> _TASK INSTRUCTIONS_
Check every line of the entries for "Manzali", and copy the lines that hold it.

Saved entries:
┌──

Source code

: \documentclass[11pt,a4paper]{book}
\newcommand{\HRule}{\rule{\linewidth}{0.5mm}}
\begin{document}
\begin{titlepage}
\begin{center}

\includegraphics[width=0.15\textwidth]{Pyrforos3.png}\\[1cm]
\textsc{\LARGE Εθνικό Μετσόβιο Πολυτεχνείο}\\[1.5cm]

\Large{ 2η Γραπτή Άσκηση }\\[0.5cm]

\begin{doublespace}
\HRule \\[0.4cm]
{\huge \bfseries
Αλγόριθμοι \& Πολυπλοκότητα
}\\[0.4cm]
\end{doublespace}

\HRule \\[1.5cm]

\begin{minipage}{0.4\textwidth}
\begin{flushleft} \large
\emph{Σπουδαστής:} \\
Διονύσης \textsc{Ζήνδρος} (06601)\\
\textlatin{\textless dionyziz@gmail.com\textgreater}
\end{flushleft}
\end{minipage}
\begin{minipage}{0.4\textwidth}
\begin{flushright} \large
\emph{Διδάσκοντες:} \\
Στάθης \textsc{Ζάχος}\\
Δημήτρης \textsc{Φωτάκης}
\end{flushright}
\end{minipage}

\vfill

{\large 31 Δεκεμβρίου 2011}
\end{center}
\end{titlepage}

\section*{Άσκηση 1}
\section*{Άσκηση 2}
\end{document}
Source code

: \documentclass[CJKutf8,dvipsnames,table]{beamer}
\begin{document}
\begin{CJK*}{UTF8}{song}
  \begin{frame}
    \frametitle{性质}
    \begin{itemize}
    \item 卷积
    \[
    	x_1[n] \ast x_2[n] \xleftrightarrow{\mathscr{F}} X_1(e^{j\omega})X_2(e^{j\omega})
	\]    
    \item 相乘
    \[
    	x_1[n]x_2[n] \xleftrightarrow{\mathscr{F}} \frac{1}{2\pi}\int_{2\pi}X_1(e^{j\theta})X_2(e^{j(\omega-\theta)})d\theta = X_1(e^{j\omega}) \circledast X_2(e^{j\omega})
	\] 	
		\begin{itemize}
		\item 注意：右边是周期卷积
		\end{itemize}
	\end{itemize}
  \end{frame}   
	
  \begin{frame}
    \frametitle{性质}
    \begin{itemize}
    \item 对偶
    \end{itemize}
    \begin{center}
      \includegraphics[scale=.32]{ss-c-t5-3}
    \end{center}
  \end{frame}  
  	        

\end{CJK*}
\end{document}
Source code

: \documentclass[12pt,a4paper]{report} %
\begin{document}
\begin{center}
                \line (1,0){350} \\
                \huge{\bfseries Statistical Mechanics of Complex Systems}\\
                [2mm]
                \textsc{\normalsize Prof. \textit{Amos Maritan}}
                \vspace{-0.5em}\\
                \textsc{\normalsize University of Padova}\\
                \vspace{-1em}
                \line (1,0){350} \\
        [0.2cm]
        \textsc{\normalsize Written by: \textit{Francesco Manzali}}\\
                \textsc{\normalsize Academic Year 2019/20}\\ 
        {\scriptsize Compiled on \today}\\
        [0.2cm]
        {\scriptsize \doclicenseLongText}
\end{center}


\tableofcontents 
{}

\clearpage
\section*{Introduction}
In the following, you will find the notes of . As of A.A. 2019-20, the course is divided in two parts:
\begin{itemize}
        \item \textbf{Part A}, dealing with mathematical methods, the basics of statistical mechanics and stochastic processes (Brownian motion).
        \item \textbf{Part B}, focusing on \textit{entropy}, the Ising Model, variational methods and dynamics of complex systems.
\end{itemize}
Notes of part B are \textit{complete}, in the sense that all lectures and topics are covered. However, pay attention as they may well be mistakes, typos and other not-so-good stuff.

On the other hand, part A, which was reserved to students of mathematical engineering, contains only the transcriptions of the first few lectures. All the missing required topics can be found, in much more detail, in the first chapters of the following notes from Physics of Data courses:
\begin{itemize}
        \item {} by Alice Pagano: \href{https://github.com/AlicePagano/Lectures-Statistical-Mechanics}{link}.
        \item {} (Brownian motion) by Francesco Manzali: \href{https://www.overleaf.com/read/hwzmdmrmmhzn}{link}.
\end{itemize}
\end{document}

└──

> _ANSWER BOX_
        \textsc{\normalsize Written by: \textit{Francesco Manzali}}\\
        \item {} (Brownian motion) by Francesco Manzali: \href{https://www.overleaf.com/read/hwzmdmrmmhzn}{link}.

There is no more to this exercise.